For those like me who (live under a rock and) didn't know the original meme:
Discussions are off of off-topic. They are needed to discuss upon a sentence, not for memes.
Про що саме? Що знаючи українську легше вивчати польську? Так це факт, по собі знаю. Звісно, що не одразу прямо все зрозуміло, і ти більше не мається на увазі, що мови майже однакові, як правда вважає дехто. Але однак легше зрозуміти польську, знаючи українську, ніж не знаючи її.
To clarify. "Czy jajko to (jest) warzywo?" suggested as a correct translation in my opinion is not 100% correct. In such questions, where you compare things, I'd use instrumental instead nominative. Of course if you asked "Czy to jest jajko?" (Is this an egg?) nominative should be used.
Compare: "Czy to jest kot?" (Is this a cat?) and "Czy kot jest psem?" (Is a cat a dog?) "psem" is instrumental case. Noone will say "Czy kot jest pies? (nominative).
What I meant is that the sentence "Jajko jest warzywo?" is incorrect and it should be "Czy jajko jest warzywem?". And also that "Czy jajko to warzywo?" and "Czy jajko jest warzywem?" have the same meaning and I also think that the former sounds more natural. Sorry for confusion.
Like most languages Polish uses tone to denote a question. The voice you hear is not perfect.
You surely agree that you cannot take such as voice synthesis 100% as you hear it. IMHO there should be a rising tone at the end of the question. Polish is not different form English, German, Russian or Spanish in this field.
According to your question whether 'czy' is needed in questions...
You use this particle in general questions (the yes/no answer) but mostly you can omit it in informal speach without changing the meaning.
Czy podać Panu kawę? or Podać Ci kawę? although Podać Panu kawę? or Czy podać Ci kawę? are all correct.
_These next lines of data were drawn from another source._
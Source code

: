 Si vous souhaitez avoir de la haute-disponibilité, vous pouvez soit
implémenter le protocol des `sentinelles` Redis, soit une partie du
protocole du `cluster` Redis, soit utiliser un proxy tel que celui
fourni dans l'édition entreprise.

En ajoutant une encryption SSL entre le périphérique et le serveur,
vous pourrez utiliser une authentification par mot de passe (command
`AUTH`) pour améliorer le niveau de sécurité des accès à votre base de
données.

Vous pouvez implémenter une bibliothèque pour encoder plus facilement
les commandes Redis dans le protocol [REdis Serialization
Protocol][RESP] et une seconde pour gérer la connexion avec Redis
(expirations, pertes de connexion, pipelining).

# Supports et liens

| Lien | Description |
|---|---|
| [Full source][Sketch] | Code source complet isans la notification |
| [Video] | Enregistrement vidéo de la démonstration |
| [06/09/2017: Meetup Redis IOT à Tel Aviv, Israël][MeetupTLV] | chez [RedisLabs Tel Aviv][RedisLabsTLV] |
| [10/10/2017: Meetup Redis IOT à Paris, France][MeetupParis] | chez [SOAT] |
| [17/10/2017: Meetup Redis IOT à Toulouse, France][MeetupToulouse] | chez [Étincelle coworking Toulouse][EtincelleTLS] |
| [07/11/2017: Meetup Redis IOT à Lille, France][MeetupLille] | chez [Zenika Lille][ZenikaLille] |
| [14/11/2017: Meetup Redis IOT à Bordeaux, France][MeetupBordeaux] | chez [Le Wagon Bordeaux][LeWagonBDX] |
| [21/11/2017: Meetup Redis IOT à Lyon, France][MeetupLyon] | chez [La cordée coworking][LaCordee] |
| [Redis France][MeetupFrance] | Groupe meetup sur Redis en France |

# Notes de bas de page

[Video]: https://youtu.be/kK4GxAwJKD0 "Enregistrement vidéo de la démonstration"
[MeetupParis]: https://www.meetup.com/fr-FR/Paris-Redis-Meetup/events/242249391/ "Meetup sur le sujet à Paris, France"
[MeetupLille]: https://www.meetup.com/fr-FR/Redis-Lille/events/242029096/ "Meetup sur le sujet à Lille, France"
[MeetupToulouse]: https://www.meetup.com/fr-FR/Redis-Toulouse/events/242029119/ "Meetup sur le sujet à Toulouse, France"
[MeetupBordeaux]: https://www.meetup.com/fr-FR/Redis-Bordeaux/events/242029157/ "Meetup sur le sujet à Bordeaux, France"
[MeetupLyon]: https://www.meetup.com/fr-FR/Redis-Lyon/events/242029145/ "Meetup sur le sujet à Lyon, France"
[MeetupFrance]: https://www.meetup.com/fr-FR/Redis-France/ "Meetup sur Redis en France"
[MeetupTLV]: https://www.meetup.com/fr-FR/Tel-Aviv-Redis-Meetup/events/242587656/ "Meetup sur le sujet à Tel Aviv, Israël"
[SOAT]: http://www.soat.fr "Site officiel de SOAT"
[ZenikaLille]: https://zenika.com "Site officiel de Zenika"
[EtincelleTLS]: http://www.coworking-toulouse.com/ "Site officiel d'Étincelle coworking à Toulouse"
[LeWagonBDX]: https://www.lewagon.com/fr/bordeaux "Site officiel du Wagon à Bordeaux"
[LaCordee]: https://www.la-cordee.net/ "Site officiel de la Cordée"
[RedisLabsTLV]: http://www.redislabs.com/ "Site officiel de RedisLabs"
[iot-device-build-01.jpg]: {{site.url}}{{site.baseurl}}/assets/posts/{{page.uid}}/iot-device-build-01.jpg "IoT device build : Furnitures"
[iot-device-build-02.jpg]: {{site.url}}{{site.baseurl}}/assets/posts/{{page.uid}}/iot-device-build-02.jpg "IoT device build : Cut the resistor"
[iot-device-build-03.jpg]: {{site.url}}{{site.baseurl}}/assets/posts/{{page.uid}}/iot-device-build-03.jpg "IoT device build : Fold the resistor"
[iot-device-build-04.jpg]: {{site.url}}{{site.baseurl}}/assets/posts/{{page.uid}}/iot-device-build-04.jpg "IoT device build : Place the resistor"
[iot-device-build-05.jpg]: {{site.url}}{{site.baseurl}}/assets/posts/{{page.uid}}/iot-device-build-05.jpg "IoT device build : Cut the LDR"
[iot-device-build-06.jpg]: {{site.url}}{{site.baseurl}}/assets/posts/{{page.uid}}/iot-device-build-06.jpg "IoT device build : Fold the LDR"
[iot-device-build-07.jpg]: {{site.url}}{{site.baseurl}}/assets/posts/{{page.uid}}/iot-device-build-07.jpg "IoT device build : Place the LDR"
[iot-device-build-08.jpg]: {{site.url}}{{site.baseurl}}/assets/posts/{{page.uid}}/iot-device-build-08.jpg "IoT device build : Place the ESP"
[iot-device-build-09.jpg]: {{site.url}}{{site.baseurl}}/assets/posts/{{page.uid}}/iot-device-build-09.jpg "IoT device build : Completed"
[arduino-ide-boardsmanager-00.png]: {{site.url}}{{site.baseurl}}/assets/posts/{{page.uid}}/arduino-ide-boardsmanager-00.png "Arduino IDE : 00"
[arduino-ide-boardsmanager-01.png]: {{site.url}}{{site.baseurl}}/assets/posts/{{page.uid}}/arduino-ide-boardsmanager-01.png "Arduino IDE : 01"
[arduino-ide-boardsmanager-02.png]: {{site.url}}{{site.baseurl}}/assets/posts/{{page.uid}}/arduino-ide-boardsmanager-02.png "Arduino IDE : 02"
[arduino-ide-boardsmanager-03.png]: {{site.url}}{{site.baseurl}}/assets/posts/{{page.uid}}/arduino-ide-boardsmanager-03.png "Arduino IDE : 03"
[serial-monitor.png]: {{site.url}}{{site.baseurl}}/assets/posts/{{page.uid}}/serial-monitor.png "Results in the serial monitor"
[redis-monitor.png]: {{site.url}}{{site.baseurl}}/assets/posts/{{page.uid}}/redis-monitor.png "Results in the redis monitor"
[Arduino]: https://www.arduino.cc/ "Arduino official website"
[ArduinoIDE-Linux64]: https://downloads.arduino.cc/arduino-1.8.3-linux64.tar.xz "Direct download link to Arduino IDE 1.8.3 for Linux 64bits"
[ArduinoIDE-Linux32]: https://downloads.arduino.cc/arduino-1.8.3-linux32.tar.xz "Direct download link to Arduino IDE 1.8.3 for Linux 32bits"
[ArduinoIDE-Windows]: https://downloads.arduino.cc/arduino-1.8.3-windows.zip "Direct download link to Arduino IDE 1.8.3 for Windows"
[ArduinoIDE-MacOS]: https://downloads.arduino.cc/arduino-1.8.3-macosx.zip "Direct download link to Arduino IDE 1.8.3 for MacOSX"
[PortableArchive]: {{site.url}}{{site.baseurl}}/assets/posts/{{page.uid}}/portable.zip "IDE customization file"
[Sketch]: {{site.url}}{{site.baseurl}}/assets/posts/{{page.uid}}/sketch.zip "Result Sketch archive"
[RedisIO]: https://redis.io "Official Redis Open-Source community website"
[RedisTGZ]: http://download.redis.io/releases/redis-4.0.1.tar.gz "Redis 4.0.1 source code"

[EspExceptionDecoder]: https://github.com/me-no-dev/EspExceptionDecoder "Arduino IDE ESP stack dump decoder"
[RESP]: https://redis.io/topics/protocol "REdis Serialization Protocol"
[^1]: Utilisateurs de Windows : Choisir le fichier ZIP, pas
It is actually different from Russian. You do not use the same (gentle) rising tone at the end of a sentence in Russian, but rather a sharp rising tone on the word in question. (This applies to yes/no questions only.) In many situations the rise in intonation is on the verb: Ты ХОЧЕШЬ кофе? (Do you want it or not?). Ты хочешь КОФЕ? (Is it coffee that you want (or tea)?) ТЫ хочешь кофе? (I know Ivan wants some, but do YOU?)
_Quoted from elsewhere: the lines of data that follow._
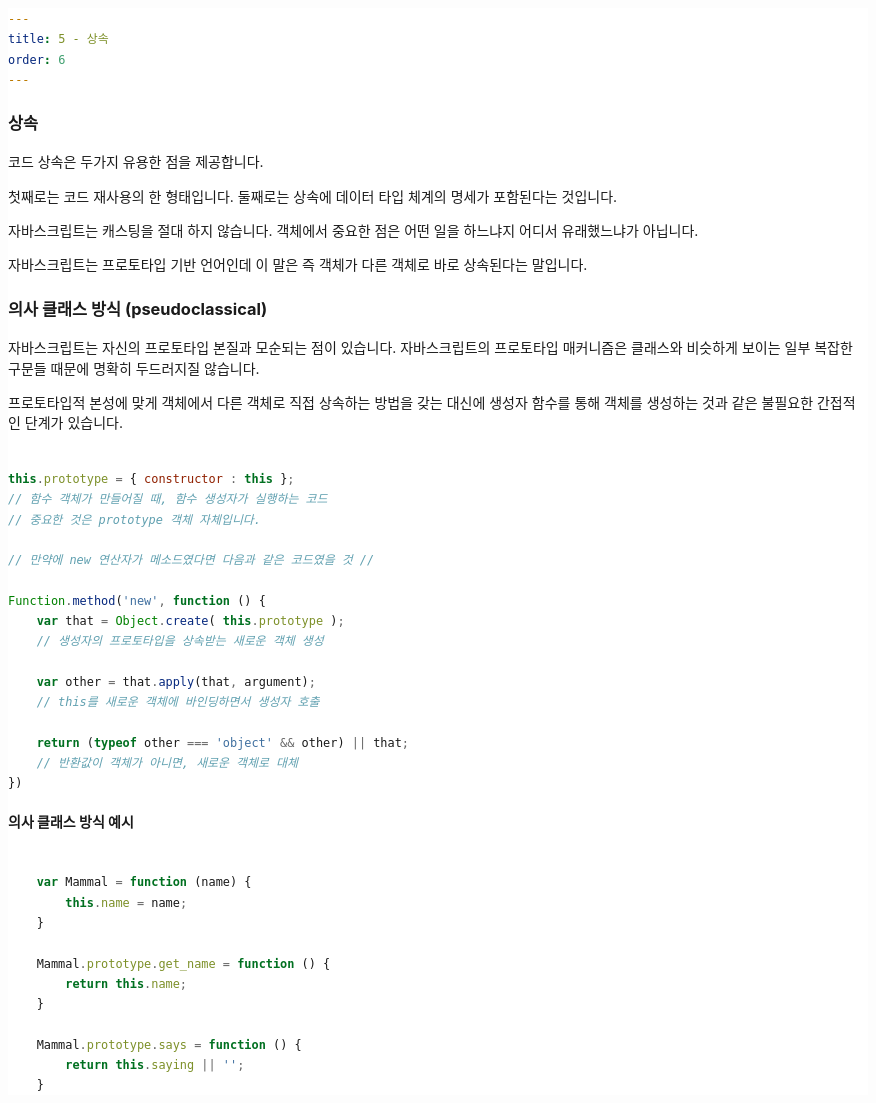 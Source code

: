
 ```yaml
---
title: 5 - 상속 
order: 6 
---
```


### 상속

코드 상속은 두가지 유용한 점을 제공합니다. 

첫째로는 코드 재사용의 한 형태입니다. 
둘째로는 상속에 데이터 타입 체계의 명세가 포함된다는 것입니다. 

자바스크립트는 캐스팅을 절대 하지 않습니다. 
객체에서 중요한 점은 어떤 일을 하느냐지 어디서 유래했느냐가 아닙니다. 

자바스크립트는 프로토타입 기반 언어인데 이 말은 즉 객체가 다른 객체로 
바로 상속된다는 말입니다. 

### 의사 클래스 방식 (pseudoclassical)

자바스크립트는 자신의 프로토타입 본질과 모순되는 점이 있습니다. 
자바스크립트의 프로토타입 매커니즘은 클래스와 비슷하게 보이는 일부 복잡한 구문들 때문에 명확히 두드러지질 않습니다. 

프로토타입적 본성에 맞게 객체에서 다른 객체로 직접 상속하는 방법을 갖는 대신에 
생성자 함수를 통해 객체를 생성하는 것과 같은 불필요한 간접적인 단계가 있습니다. 


```javascript 

this.prototype = { constructor : this }; 
// 함수 객체가 만들어질 때, 함수 생성자가 실행하는 코드 
// 중요한 것은 prototype 객체 자체입니다.  

// 만약에 new 연산자가 메소드였다면 다음과 같은 코드였을 것 //

Function.method('new', function () { 
    var that = Object.create( this.prototype ); 
    // 생성자의 프로토타입을 상속받는 새로운 객체 생성 

    var other = that.apply(that, argument); 
    // this를 새로운 객체에 바인딩하면서 생성자 호출

    return (typeof other === 'object' && other) || that; 
    // 반환값이 객체가 아니면, 새로운 객체로 대체 
})


```


#### 의사 클래스 방식 예시 

```javascript 

    var Mammal = function (name) { 
        this.name = name; 
    }

    Mammal.prototype.get_name = function () { 
        return this.name; 
    }

    Mammal.prototype.says = function () { 
        return this.saying || ''; 
    }

```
It depends what are you asking for. You may put the stress on different words in the same question slightly changing objects of your interest... Exactly as you wrote above. The same is in Polish. What I meant about this rising tone... in my opinion the question is just flat. I'd say it with rising tone in the end... but I live in the south of Poland (Silesia) and people here talk in a specific way :)
The use of "to" seems very flexible. In the end, this sentence looks like nonsense to me, but I just used my understanding of context or implied verbs to intuit it was an "is" question. Kind of like how Japanese leaves out so many words. Can anyone give me a guideline for implied / unspoken words or verbs?
the most important implied words:
pronouns (as subjects)
jest/są (only after "to")
possesive pronouns when they are obvious "I love my mom"=(ja) kocham (moją) mamę.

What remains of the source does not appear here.